You know the feeling. Someone asks for quick access to a Gitea repo, you grant it through a half-forgotten endpoint, and suddenly your clean CI flow looks like a public park. Integrating Gitea with IIS is how you turn that chaos back into controlled, auditable precision.
Gitea is the lightweight, self-hosted Git service that behaves like GitHub without the noise. IIS, or Internet Information Services, is Microsoft’s long‑standing web server with a talent for identity management and SSL handling. When you connect the two, you get a neat, enterprise-friendly Git service that runs behind policy-aware authentication instead of raw ports and exposed tokens.
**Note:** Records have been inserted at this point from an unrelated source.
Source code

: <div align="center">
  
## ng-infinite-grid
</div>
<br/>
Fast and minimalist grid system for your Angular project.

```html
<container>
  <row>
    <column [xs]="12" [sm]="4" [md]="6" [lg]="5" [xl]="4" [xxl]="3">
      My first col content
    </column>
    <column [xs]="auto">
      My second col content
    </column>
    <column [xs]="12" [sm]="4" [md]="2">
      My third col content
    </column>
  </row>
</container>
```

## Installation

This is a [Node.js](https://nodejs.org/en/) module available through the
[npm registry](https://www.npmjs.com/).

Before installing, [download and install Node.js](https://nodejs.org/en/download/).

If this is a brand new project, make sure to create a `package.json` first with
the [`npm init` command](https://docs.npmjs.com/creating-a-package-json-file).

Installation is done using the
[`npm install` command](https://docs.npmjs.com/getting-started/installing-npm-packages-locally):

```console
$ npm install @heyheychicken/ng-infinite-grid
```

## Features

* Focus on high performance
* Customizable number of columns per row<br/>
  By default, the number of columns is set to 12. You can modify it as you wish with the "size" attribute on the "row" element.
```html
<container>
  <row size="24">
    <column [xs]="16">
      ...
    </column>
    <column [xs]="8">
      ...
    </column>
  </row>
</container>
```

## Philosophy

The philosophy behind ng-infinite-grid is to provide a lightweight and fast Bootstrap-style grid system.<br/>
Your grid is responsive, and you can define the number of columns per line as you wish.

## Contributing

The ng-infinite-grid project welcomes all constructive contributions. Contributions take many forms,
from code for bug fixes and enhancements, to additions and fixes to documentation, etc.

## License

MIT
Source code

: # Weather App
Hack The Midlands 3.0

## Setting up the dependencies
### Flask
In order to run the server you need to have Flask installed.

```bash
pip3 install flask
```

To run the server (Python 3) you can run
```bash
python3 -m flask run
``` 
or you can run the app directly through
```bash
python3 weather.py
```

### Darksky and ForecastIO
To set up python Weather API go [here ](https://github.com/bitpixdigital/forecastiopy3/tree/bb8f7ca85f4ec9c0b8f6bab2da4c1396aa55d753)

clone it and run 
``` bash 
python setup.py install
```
The logic is simple. IIS acts as a reverse proxy in front of Gitea, handling everything from HTTPS termination to user sign‑on. Gitea stays focused on repositories, pulls, and hooks. IIS shields it from unsolicited connections and aligns identity with systems like Azure AD or Okta via OIDC. You end up with single sign‑on, cleaner logs, and a clear chain of custody for every push.
The best integration pattern uses IIS Application Request Routing to forward traffic to Gitea’s internal port, leaving IIS responsible for encryption and access control. Permissions stay consistent, even as teams and roles shift. If your users already live in AD, you can reuse those groups directly for repo access through Gitea’s LDAP or OAuth connectors.
Quick featured answer:
To run Gitea behind IIS securely, configure IIS as an HTTPS reverse proxy pointing to Gitea’s internal address, enable authentication with your identity provider, and restrict direct Gitea port access so all requests flow through IIS’s logged gateway.
Troubleshooting usually comes down to header forwarding. Make sure X-Forwarded-Proto reflects HTTPS and set trusted proxies inside Gitea’s configuration. Rotate secrets quarterly, mirror RBAC roles from your IdP, and keep audit logs under retention. That’s your compliance trifecta: identity, encryption, and traceability.